Please write out the listing exactly, leaving each picture out.
━━━━━━━━━━
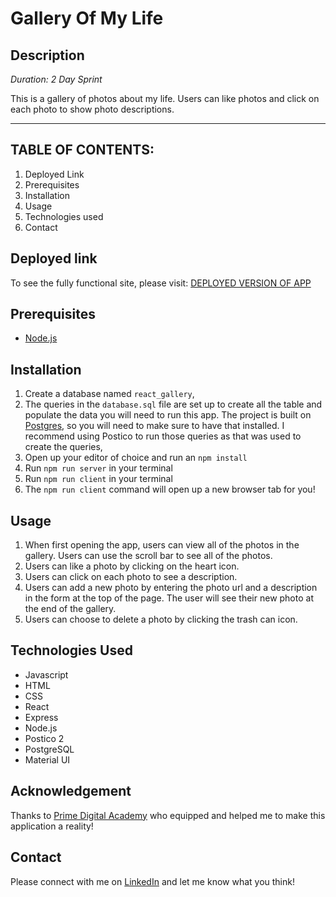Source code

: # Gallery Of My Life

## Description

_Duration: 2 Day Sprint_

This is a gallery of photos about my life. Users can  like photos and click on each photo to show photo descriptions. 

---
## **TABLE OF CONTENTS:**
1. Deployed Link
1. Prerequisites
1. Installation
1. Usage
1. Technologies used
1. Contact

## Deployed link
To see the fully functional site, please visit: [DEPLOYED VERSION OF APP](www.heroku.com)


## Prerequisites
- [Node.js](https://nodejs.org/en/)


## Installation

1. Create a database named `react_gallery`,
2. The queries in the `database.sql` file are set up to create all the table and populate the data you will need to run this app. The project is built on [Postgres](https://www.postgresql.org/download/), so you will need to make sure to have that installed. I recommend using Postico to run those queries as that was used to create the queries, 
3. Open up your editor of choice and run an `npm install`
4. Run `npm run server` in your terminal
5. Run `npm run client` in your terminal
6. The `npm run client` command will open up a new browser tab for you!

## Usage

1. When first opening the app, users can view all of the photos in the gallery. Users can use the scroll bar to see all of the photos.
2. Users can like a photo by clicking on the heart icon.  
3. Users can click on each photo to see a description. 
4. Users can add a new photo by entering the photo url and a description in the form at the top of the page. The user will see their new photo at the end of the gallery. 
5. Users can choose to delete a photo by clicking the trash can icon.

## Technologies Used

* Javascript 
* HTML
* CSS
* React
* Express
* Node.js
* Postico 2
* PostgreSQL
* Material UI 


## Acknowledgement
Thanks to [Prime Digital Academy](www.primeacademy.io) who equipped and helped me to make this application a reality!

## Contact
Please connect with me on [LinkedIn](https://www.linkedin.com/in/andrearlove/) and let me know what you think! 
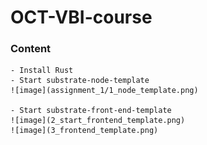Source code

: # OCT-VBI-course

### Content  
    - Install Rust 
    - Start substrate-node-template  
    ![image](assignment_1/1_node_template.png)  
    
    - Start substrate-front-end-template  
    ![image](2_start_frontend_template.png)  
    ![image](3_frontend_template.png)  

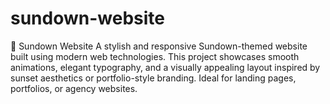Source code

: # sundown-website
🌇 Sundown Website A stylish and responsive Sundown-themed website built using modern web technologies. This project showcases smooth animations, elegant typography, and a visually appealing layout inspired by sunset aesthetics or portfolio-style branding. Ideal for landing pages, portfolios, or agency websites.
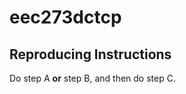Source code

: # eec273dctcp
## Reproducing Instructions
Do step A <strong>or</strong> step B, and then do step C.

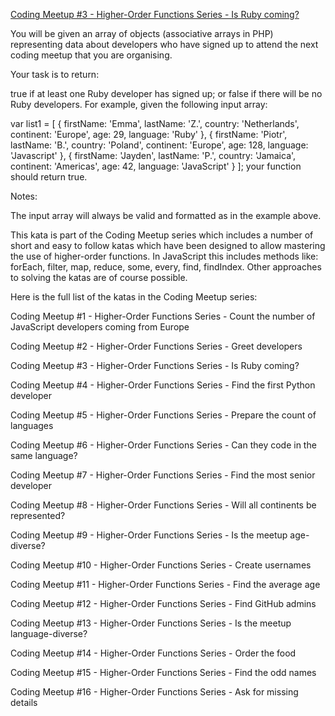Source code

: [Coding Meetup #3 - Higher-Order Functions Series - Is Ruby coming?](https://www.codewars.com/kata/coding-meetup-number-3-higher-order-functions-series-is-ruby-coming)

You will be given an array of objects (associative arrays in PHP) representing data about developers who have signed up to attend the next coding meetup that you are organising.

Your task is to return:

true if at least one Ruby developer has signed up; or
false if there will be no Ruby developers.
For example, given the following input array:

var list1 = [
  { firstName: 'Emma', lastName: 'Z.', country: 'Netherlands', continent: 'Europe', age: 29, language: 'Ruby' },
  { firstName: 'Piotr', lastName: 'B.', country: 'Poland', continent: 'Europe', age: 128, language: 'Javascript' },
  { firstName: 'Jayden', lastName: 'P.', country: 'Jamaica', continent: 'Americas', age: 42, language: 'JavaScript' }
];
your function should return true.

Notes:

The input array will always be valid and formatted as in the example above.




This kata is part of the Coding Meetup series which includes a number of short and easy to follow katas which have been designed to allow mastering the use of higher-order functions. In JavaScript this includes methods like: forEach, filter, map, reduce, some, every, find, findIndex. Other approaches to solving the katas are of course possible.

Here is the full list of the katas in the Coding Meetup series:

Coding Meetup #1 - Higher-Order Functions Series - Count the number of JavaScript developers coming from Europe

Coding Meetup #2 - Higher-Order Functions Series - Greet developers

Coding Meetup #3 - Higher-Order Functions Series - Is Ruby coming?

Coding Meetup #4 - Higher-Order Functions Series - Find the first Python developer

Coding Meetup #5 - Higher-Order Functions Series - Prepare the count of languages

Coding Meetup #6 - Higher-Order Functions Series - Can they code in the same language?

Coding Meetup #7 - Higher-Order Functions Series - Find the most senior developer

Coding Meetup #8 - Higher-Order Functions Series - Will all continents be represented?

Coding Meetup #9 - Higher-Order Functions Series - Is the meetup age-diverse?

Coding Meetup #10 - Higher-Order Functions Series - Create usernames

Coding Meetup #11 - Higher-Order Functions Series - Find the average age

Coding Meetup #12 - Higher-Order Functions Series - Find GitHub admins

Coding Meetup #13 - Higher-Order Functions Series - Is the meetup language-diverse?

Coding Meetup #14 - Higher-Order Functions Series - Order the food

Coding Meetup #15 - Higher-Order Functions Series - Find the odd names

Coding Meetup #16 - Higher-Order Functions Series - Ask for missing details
━━━━━━━━━━
-- Finished exercise --
Source code

: # Gallery Of My Life

## Description

_Duration: 2 Day Sprint_

This is a gallery of photos about my life. Users can  like photos and click on each photo to show photo descriptions. 

---
## **TABLE OF CONTENTS:**
1. Deployed Link
1. Prerequisites
1. Installation
1. Usage
1. Technologies used
1. Contact

## Deployed link
To see the fully functional site, please visit: [DEPLOYED VERSION OF APP](www.heroku.com)


## Prerequisites
- [Node.js](https://nodejs.org/en/)


## Installation

1. Create a database named `react_gallery`,
2. The queries in the `database.sql` file are set up to create all the table and populate the data you will need to run this app. The project is built on [Postgres](https://www.postgresql.org/download/), so you will need to make sure to have that installed. I recommend using Postico to run those queries as that was used to create the queries, 
3. Open up your editor of choice and run an `npm install`
4. Run `npm run server` in your terminal
5. Run `npm run client` in your terminal
6. The `npm run client` command will open up a new browser tab for you!

## Usage

1. When first opening the app, users can view all of the photos in the gallery. Users can use the scroll bar to see all of the photos.
2. Users can like a photo by clicking on the heart icon.  
3. Users can click on each photo to see a description. 
4. Users can add a new photo by entering the photo url and a description in the form at the top of the page. The user will see their new photo at the end of the gallery. 
5. Users can choose to delete a photo by clicking the trash can icon.

## Technologies Used

* Javascript 
* HTML
* CSS
* React
* Express
* Node.js
* Postico 2
* PostgreSQL
* Material UI 


## Acknowledgement
Thanks to [Prime Digital Academy](www.primeacademy.io) who equipped and helped me to make this application a reality!

## Contact
Please connect with me on [LinkedIn](https://www.linkedin.com/in/andrearlove/) and let me know what you think! 
Source code

: # OCT-VBI-course

### Content  
    - Install Rust 
    - Start substrate-node-template  
    ![image](assignment_1/1_node_template.png)  
    
    - Start substrate-front-end-template  
    ![image](2_start_frontend_template.png)  
    ![image](3_frontend_template.png)  

Source code

: # sundown-website
🌇 Sundown Website A stylish and responsive Sundown-themed website built using modern web technologies. This project showcases smooth animations, elegant typography, and a visually appealing layout inspired by sunset aesthetics or portfolio-style branding. Ideal for landing pages, portfolios, or agency websites.
Source code

: # eec273dctcp
## Reproducing Instructions
Do step A <strong>or</strong> step B, and then do step C.

Source code

: [Coding Meetup #3 - Higher-Order Functions Series - Is Ruby coming?](https://www.codewars.com/kata/coding-meetup-number-3-higher-order-functions-series-is-ruby-coming)

You will be given an array of objects (associative arrays in PHP) representing data about developers who have signed up to attend the next coding meetup that you are organising.

Your task is to return:

true if at least one Ruby developer has signed up; or
false if there will be no Ruby developers.
For example, given the following input array:

var list1 = [
  { firstName: 'Emma', lastName: 'Z.', country: 'Netherlands', continent: 'Europe', age: 29, language: 'Ruby' },
  { firstName: 'Piotr', lastName: 'B.', country: 'Poland', continent: 'Europe', age: 128, language: 'Javascript' },
  { firstName: 'Jayden', lastName: 'P.', country: 'Jamaica', continent: 'Americas', age: 42, language: 'JavaScript' }
];
your function should return true.

Notes:

The input array will always be valid and formatted as in the example above.




This kata is part of the Coding Meetup series which includes a number of short and easy to follow katas which have been designed to allow mastering the use of higher-order functions. In JavaScript this includes methods like: forEach, filter, map, reduce, some, every, find, findIndex. Other approaches to solving the katas are of course possible.

Here is the full list of the katas in the Coding Meetup series:

Coding Meetup #1 - Higher-Order Functions Series - Count the number of JavaScript developers coming from Europe

Coding Meetup #2 - Higher-Order Functions Series - Greet developers

Coding Meetup #3 - Higher-Order Functions Series - Is Ruby coming?

Coding Meetup #4 - Higher-Order Functions Series - Find the first Python developer

Coding Meetup #5 - Higher-Order Functions Series - Prepare the count of languages

Coding Meetup #6 - Higher-Order Functions Series - Can they code in the same language?

Coding Meetup #7 - Higher-Order Functions Series - Find the most senior developer

Coding Meetup #8 - Higher-Order Functions Series - Will all continents be represented?

Coding Meetup #9 - Higher-Order Functions Series - Is the meetup age-diverse?

Coding Meetup #10 - Higher-Order Functions Series - Create usernames

Coding Meetup #11 - Higher-Order Functions Series - Find the average age

Coding Meetup #12 - Higher-Order Functions Series - Find GitHub admins

Coding Meetup #13 - Higher-Order Functions Series - Is the meetup language-diverse?

Coding Meetup #14 - Higher-Order Functions Series - Order the food

Coding Meetup #15 - Higher-Order Functions Series - Find the odd names

Coding Meetup #16 - Higher-Order Functions Series - Ask for missing details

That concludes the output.